▶ Activity:
Copy each line of the data below with the word "height".

▶ Given data:
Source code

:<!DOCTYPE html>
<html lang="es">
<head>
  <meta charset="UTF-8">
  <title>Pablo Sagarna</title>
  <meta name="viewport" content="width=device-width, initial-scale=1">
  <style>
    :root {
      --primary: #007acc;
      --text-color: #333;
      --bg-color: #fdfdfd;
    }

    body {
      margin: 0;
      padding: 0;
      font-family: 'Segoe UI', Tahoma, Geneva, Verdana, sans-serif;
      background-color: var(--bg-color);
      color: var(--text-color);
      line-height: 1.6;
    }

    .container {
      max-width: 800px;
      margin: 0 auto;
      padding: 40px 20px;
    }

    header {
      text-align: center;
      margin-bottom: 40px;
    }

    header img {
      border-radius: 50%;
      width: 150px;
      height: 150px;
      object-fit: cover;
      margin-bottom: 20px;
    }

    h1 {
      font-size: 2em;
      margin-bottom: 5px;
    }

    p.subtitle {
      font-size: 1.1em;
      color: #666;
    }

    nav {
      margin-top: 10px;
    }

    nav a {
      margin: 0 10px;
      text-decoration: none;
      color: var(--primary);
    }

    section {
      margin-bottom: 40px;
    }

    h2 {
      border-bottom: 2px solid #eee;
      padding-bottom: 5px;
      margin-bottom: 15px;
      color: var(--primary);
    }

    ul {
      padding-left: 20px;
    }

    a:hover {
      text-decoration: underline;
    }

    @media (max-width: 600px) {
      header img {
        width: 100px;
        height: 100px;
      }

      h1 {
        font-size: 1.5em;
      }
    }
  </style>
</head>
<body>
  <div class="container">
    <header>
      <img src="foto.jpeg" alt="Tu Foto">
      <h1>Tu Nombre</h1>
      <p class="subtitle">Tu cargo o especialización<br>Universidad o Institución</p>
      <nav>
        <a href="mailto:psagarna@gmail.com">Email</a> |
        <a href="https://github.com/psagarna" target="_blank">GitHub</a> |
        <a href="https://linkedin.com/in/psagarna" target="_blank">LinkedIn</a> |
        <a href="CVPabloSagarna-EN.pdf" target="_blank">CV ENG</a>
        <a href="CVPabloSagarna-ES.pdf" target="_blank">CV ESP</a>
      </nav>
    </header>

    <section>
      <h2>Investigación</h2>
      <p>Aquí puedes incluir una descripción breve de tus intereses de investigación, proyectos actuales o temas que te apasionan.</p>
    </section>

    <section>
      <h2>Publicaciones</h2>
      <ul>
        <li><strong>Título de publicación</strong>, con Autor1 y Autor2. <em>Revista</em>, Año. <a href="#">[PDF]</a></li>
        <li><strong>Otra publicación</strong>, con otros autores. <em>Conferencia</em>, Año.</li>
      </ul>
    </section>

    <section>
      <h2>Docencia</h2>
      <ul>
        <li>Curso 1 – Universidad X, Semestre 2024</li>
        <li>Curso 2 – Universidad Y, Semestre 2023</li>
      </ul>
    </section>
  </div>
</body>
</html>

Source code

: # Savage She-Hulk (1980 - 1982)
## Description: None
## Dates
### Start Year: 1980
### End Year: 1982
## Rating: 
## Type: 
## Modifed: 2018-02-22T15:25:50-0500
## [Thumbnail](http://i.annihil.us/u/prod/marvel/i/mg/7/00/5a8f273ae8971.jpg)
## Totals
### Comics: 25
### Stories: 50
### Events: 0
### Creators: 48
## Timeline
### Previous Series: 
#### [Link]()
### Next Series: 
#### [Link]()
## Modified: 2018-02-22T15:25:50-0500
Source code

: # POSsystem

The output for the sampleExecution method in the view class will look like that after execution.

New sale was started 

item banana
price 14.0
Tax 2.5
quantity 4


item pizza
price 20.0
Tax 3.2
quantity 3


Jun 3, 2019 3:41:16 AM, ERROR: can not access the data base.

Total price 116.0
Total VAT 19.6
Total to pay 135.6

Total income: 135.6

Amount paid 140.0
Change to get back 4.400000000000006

▶ Task solution:
      line-height: 1.6;
      height: 150px;
        height: 100px;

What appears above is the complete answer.